TASK TO COMPLETE -
Where does the word "conversion" occur in the material? Copy each line that has it.

DATASET RECORDS -
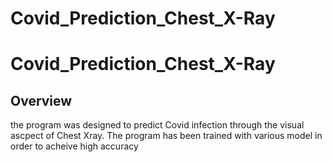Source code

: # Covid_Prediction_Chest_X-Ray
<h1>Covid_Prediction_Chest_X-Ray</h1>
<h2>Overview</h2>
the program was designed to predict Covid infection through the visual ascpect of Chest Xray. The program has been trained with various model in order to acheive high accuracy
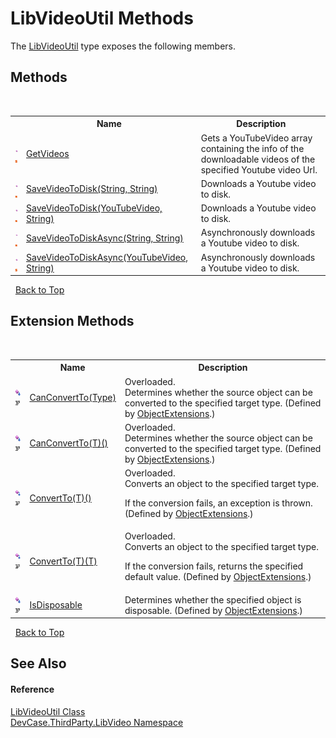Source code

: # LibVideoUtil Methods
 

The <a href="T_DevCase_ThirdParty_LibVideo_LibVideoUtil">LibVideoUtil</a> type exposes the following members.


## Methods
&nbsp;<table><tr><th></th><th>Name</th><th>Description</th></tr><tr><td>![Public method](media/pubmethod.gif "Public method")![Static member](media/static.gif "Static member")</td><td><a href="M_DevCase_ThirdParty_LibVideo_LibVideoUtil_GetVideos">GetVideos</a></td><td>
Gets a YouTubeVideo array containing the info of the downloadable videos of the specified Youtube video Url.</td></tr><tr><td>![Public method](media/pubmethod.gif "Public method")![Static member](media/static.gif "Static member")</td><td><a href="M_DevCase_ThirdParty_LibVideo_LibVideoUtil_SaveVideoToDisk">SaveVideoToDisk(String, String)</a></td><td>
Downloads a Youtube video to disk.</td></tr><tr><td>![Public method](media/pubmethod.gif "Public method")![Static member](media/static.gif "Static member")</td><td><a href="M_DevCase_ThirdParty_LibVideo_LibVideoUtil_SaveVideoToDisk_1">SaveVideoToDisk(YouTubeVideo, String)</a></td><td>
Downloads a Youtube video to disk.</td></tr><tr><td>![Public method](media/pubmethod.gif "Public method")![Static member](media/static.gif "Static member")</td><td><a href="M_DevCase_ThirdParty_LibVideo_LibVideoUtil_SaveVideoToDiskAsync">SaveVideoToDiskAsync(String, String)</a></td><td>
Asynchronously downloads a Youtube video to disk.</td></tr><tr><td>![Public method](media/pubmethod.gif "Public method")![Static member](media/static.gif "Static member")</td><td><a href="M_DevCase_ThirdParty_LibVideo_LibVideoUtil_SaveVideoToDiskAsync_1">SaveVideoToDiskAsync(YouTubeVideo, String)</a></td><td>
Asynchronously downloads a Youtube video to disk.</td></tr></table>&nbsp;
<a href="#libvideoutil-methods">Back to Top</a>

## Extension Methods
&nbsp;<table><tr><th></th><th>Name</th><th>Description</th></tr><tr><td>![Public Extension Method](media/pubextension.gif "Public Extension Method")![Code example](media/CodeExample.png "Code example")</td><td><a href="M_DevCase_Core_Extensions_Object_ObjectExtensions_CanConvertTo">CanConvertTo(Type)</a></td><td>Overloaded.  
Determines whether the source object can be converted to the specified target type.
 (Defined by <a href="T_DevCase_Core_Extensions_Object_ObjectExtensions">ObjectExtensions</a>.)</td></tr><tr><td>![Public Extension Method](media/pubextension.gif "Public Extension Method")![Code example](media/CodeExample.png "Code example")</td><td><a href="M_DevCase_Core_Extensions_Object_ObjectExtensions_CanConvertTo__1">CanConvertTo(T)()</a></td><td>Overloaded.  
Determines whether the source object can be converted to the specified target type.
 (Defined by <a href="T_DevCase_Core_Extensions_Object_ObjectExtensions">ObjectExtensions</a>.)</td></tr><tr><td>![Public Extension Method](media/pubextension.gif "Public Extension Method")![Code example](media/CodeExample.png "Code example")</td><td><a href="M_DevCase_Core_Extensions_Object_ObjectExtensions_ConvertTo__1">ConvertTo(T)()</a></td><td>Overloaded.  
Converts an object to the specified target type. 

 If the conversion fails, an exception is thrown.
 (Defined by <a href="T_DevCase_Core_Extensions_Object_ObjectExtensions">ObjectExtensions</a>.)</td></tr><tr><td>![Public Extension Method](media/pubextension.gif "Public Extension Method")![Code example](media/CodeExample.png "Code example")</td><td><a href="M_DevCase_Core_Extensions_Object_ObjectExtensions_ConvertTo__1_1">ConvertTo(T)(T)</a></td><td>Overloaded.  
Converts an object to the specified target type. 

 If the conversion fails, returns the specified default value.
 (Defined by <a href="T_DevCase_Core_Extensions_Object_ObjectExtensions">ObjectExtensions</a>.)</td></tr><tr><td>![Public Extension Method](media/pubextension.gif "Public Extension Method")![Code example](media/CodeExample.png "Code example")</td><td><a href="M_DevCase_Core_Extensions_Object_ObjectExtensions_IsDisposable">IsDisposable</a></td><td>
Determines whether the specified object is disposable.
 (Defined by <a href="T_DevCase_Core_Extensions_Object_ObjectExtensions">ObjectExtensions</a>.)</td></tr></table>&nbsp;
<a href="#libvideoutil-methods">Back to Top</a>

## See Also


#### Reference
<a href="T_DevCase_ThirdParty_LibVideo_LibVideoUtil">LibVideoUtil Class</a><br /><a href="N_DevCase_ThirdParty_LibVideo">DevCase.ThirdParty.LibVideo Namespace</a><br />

* * *

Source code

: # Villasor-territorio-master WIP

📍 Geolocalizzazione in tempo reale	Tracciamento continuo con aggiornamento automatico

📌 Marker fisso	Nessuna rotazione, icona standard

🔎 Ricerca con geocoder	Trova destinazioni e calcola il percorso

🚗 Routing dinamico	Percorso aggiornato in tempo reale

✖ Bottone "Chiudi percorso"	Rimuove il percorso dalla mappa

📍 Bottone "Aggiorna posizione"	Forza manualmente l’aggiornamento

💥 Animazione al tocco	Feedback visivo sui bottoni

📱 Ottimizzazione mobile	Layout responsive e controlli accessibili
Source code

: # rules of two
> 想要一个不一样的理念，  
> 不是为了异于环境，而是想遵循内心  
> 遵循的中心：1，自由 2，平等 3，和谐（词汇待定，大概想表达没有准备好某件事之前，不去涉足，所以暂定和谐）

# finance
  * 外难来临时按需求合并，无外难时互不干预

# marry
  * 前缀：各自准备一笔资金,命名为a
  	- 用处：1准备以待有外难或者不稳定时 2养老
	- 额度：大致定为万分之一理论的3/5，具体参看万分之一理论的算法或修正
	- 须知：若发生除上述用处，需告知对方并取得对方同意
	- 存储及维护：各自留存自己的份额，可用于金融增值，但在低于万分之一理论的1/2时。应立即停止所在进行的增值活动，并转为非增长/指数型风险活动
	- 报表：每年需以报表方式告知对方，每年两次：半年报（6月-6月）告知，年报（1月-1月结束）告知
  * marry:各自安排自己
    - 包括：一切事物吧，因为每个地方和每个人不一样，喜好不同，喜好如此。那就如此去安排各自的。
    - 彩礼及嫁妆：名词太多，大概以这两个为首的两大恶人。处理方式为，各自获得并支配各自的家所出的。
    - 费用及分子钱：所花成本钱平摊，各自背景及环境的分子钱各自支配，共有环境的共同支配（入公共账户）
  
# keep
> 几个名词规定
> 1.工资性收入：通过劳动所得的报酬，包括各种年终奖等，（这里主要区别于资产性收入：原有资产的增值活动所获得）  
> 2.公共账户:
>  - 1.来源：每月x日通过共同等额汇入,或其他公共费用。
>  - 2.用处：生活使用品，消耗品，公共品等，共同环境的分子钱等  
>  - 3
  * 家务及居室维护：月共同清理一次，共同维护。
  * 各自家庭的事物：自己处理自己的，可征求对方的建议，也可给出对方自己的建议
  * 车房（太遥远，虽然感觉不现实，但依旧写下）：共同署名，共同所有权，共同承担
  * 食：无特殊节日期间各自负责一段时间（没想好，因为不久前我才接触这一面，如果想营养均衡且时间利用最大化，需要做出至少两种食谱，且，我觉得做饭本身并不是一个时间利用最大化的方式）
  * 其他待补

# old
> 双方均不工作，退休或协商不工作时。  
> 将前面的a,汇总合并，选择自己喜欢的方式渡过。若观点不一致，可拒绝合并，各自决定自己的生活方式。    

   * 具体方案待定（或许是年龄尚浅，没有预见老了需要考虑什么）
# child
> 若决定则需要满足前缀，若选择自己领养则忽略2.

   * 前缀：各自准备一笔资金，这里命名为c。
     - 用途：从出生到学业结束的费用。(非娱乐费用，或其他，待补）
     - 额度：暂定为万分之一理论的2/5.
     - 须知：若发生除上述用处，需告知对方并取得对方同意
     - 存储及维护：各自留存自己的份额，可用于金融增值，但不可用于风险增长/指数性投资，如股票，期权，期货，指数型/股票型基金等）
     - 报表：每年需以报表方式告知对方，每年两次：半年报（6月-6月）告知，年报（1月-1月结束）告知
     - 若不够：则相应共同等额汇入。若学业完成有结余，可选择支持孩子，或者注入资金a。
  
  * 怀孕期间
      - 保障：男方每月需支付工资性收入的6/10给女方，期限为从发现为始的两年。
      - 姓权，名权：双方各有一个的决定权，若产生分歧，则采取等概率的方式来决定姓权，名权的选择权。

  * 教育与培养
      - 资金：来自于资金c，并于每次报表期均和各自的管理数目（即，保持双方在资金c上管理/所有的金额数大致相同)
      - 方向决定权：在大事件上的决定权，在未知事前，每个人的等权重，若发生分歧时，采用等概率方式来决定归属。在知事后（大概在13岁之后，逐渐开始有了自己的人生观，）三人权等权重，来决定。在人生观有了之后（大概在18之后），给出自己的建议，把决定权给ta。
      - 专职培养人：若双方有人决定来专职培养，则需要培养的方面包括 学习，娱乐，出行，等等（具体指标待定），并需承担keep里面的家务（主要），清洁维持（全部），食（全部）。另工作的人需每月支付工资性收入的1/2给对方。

PROBLEM SOLUTION -
 If the conversion fails, an exception is thrown.
 If the conversion fails, returns the specified default value.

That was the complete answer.